Only one stretch of the data below is wanted: the lines starting at the one with "(or equal to, if" and ending at the one with "able to interact", both included, given again exactly.

=== The data ===

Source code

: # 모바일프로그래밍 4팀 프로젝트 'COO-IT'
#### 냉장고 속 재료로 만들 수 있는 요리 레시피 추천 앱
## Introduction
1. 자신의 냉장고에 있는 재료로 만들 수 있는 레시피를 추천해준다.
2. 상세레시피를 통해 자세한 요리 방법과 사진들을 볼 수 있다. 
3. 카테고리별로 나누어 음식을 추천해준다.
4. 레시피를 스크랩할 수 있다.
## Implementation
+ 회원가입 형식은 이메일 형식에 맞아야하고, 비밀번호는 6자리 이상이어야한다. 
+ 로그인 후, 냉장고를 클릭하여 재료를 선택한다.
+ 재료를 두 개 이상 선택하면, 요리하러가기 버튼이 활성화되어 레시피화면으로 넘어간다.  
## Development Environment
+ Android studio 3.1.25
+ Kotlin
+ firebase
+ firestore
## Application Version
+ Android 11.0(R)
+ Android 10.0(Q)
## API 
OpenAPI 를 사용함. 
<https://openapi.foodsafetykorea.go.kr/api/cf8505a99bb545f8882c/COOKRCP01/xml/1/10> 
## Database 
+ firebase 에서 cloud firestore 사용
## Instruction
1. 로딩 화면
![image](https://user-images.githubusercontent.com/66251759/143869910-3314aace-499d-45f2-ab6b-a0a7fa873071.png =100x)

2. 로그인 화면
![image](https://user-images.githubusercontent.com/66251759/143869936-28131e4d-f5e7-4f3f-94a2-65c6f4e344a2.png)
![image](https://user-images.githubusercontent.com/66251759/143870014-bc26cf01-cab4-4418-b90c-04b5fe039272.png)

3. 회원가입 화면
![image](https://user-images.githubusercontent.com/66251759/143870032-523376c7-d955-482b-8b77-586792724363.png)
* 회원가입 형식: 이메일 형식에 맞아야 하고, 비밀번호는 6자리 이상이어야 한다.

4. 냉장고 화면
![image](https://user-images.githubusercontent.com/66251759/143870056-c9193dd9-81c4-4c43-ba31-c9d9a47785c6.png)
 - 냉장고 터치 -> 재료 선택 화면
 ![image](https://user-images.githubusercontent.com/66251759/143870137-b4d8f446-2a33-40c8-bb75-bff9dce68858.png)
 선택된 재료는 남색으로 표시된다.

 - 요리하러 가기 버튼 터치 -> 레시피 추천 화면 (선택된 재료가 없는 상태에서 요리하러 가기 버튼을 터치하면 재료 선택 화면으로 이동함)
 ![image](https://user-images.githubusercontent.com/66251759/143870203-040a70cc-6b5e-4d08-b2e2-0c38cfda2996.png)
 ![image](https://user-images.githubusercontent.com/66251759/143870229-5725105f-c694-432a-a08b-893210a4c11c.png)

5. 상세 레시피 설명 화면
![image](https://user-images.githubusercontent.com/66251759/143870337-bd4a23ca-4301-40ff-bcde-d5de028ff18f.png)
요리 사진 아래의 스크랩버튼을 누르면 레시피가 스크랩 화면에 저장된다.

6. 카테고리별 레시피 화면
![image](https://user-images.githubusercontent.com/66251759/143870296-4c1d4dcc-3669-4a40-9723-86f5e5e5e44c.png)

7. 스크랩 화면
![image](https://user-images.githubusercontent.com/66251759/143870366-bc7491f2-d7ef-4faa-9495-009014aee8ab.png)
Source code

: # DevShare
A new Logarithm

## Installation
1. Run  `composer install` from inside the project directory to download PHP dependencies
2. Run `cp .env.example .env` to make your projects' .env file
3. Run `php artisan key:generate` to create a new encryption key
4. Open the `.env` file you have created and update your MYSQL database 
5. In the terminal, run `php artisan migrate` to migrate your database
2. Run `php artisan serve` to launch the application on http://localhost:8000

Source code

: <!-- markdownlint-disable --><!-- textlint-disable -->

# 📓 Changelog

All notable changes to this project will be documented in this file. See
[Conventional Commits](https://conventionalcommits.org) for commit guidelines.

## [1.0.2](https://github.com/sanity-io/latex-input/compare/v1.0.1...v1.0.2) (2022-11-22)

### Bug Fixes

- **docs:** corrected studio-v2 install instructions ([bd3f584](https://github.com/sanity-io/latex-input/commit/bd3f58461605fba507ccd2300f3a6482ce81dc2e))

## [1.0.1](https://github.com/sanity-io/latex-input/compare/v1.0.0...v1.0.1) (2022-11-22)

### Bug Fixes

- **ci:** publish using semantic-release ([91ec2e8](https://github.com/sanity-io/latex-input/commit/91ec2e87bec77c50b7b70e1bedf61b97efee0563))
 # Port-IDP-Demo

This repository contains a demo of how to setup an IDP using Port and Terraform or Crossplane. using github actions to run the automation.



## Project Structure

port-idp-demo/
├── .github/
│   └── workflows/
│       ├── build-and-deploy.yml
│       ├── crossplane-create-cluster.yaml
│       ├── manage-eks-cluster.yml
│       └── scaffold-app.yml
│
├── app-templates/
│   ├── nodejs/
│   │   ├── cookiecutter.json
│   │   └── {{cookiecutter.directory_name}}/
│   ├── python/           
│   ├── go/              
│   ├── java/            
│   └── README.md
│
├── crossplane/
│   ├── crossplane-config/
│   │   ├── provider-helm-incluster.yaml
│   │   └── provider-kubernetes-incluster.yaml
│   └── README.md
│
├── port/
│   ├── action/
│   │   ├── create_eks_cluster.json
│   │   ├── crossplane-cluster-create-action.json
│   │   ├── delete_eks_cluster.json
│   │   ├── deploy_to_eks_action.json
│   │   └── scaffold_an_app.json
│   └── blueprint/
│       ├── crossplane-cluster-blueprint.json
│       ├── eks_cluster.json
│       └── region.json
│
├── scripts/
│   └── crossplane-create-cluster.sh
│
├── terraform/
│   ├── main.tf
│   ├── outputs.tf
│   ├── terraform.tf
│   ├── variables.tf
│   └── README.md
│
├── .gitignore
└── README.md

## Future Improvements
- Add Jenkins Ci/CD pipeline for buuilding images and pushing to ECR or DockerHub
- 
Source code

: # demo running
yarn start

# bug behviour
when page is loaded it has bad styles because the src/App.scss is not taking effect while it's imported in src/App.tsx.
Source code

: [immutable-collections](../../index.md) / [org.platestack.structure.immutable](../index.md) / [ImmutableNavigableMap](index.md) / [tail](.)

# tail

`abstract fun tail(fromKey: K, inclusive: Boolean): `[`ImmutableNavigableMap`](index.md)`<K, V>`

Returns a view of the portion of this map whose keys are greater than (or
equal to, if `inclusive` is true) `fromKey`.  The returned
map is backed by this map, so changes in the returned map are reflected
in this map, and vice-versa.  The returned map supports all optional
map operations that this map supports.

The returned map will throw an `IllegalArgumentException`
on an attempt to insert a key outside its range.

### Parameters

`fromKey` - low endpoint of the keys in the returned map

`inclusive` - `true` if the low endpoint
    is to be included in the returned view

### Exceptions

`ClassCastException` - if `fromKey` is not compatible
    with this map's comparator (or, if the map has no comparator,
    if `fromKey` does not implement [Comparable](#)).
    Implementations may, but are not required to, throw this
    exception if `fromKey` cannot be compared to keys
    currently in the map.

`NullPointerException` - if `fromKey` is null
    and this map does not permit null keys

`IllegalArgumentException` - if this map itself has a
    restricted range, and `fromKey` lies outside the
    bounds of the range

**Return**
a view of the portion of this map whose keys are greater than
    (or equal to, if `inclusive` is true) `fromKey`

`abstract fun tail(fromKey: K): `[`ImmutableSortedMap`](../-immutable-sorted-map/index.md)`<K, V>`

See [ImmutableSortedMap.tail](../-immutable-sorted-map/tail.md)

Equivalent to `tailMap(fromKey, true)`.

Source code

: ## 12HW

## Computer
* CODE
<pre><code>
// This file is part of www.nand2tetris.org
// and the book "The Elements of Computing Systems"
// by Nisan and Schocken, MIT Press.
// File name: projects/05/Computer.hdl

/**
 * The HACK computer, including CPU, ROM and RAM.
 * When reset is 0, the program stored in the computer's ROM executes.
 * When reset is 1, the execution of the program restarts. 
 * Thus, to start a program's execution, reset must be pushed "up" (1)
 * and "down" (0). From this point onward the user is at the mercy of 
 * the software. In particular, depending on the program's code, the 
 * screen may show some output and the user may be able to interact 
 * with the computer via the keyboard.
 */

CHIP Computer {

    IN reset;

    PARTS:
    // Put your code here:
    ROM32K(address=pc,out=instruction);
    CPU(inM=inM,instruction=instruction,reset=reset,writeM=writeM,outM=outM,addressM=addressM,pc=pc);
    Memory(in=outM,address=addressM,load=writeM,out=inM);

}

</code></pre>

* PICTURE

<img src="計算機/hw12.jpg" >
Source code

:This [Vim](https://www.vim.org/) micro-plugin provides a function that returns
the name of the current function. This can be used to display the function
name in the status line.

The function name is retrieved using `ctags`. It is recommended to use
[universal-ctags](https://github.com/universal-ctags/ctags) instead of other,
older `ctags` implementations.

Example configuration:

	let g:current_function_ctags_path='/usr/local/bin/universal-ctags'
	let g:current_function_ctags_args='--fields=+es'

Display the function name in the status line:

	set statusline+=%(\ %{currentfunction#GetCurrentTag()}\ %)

===

» Response to this exercise:
    (or equal to, if `inclusive` is true) `fromKey`

`abstract fun tail(fromKey: K): `[`ImmutableSortedMap`](../-immutable-sorted-map/index.md)`<K, V>`

See [ImmutableSortedMap.tail](../-immutable-sorted-map/tail.md)

Equivalent to `tailMap(fromKey, true)`.

Source code

: ## 12HW

## Computer
* CODE
<pre><code>
// This file is part of www.nand2tetris.org
// and the book "The Elements of Computing Systems"
// by Nisan and Schocken, MIT Press.
// File name: projects/05/Computer.hdl

/**
 * The HACK computer, including CPU, ROM and RAM.
 * When reset is 0, the program stored in the computer's ROM executes.
 * When reset is 1, the execution of the program restarts. 
 * Thus, to start a program's execution, reset must be pushed "up" (1)
 * and "down" (0). From this point onward the user is at the mercy of 
 * the software. In particular, depending on the program's code, the 
 * screen may show some output and the user may be able to interact 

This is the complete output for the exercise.